Trump golf resorts display phony Time magazine cover
The framed copy of Time magazine was hung up in at least four of President Trump's golf clubs, from South Florida to Scotland. Filling the entire cover was a photo of Donald Trump.
"Donald Trump: The 'Apprentice' is a television smash!" the big headline said. Above the Time nameplate, there was another headline in all caps: "TRUMP IS HITTING ON ALL FRONTS . . . EVEN TV!"
This cover - dated March 1, 2009 - looks like an impressive memento from Trump's pre-presidential career. To club members eating lunch, or golfers waiting for a pro-shop purchase, it seemed to be a signal that Trump had always been a man who mattered. Even when he was just a reality-TV star, Trump was the kind of star who got a cover story in Time.
But that wasn't true.
The Time cover is a fake.
There was no March 1, 2009, issue of Time magazine. And there was no issue at all in 2009 that had Trump on the cover.
In fact,the cover on display at Trump's clubs,observed recently by a reporter visiting one of the properties, contains several small but telling mistakes. Its red border is skinnier than that of a genuine Time cover, and, unlike the real thing, there is no thin white border next to the red. The Trump cover's secondary headlines are stacked on the right side - on a real Time cover, they would go across the top.
And it has two exclamation points. Time headlines don't yell.
"I can confirm that this is not a real TIME cover," Kerri Chyka, a spokeswoman for Time Inc., wrote in an email to The Washington Post.
So how did Trump - who spent an entire campaign and much of his presidency accusing the mainstream media of producing "fake news" - wind up decorating his properties with a literalpiece of phony journalism?
The Trump Organization did not respond to questions this week about who made the cover and why it was displayed at Trump clubs. White House spokeswoman Sarah Huckabee Sanders declined to say whether Trump had known the cover wasn't real.
"We couldn't comment on the decor at Trump Golf clubs one way or another," Sanders wrote in an email.
The cover seems to fit a broader pattern for Trump, who has often boasted of his appearances on Time's cover and adorned his Trump Tower office with images of himself from magazines and newspapers. Trump has made claims about himself - about his charitable giving, his business success, even the size of the crowd at his inauguration - that are not supported by the facts.
In this case, Trump's golf clubs might seem like a place where he wouldn't need to stretch the truth. Reality is flattering enough. The clubs are monuments to Trump's success - they bear his name and are filled with his images.But, still, his staff added an extra trophy that was phony.
It is not clear who created this fake Time cover - or why.

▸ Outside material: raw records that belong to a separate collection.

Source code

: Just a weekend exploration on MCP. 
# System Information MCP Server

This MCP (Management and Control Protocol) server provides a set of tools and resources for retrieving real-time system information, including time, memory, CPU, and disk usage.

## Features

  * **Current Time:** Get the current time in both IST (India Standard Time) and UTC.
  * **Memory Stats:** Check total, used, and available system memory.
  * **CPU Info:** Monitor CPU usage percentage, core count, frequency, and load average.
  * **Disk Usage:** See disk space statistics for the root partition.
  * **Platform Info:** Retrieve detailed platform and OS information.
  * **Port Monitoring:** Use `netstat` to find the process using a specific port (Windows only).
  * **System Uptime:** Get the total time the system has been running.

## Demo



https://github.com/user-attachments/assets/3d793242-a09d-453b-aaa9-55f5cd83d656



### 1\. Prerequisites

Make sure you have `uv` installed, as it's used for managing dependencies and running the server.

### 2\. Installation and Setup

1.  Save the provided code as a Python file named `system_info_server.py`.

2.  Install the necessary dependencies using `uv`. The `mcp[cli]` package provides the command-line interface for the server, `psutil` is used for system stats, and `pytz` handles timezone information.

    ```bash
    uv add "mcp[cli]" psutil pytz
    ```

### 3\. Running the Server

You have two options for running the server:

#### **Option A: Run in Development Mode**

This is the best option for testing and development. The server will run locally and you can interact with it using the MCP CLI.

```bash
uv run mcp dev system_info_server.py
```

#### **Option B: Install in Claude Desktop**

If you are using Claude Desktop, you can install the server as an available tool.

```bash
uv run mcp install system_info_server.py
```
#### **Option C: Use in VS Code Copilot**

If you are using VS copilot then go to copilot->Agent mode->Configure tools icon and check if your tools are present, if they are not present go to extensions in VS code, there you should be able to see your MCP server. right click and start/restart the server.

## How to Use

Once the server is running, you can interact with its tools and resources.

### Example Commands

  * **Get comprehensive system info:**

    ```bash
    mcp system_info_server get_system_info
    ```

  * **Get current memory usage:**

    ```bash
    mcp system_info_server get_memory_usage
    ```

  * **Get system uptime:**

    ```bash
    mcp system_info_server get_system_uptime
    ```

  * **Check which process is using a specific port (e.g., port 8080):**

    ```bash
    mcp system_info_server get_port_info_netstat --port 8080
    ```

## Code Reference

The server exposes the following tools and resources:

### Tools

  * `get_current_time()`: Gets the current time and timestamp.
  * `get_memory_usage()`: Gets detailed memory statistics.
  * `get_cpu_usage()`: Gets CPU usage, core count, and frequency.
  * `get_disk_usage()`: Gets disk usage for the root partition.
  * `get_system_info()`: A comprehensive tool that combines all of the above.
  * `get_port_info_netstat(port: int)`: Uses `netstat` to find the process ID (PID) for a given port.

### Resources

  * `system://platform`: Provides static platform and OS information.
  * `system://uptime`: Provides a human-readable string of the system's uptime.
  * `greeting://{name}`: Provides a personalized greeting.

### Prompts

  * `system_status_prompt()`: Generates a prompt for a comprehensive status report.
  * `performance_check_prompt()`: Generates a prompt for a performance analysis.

Its date might be a clue: March 1, 2009, was the season debut of Trump's show "The Celebrity Apprentice." But a transcript of that show offers no answers. In that episode, various B-list celebrities competed to sell cupcakes, and Trump fired comedian Andrew Dice Clay for poor performance. Nobody mentioned Time Magazine.
While it's not difficult to mock up a fake cover using graphic-design software, whoever made this one actually sought out real Time headlines, to add to the fake.
There are secondary headlines on the Trump cover that tout stories on President Barack Obama, climate change and the financial crisis. Two of those are taken from a real March 2, 2009, issue of Time, which featured actress Kate Winslet on the cover. But the issue makes no mention of Trump.
The Post found that the fake cover had been hung in at least four of Trump's 17 golf clubs.
At Trump's resort in Doral, Fla., outside Miami, the fake image hangs in two prominent spots.
In the pro shop, it shares a wall with 11 other framed magazine pages - all of them highlighting Trump, another member of the Trump family or a Trump golf course.
Among the covers with Trump's face on them, the Time cover looks like one of the most impressive. The others are old - such as a 1984 cover of GQ - or from less prominent titles, such as "Fairways + Greens" magazine and TV Guide Canada. Those two publications are out of print.
A copy of the fake cover also hangs in Champions, the Doral resort's sports bar. It faces a framed cover of Fortune magazine from 2004, showing Trump's face with the headline "Trumped." That one is real.
In Virginia, the phony Time cover hangs on the wall of the member's dining room at the Trump golf course in suburban Loudoun County, near Washington. Trump has visited that club more frequently since moving into the White House. In early June, the president ate lunch in that dining room with football star Peyton Manning and Sen. Bob Corker, R-Tenn.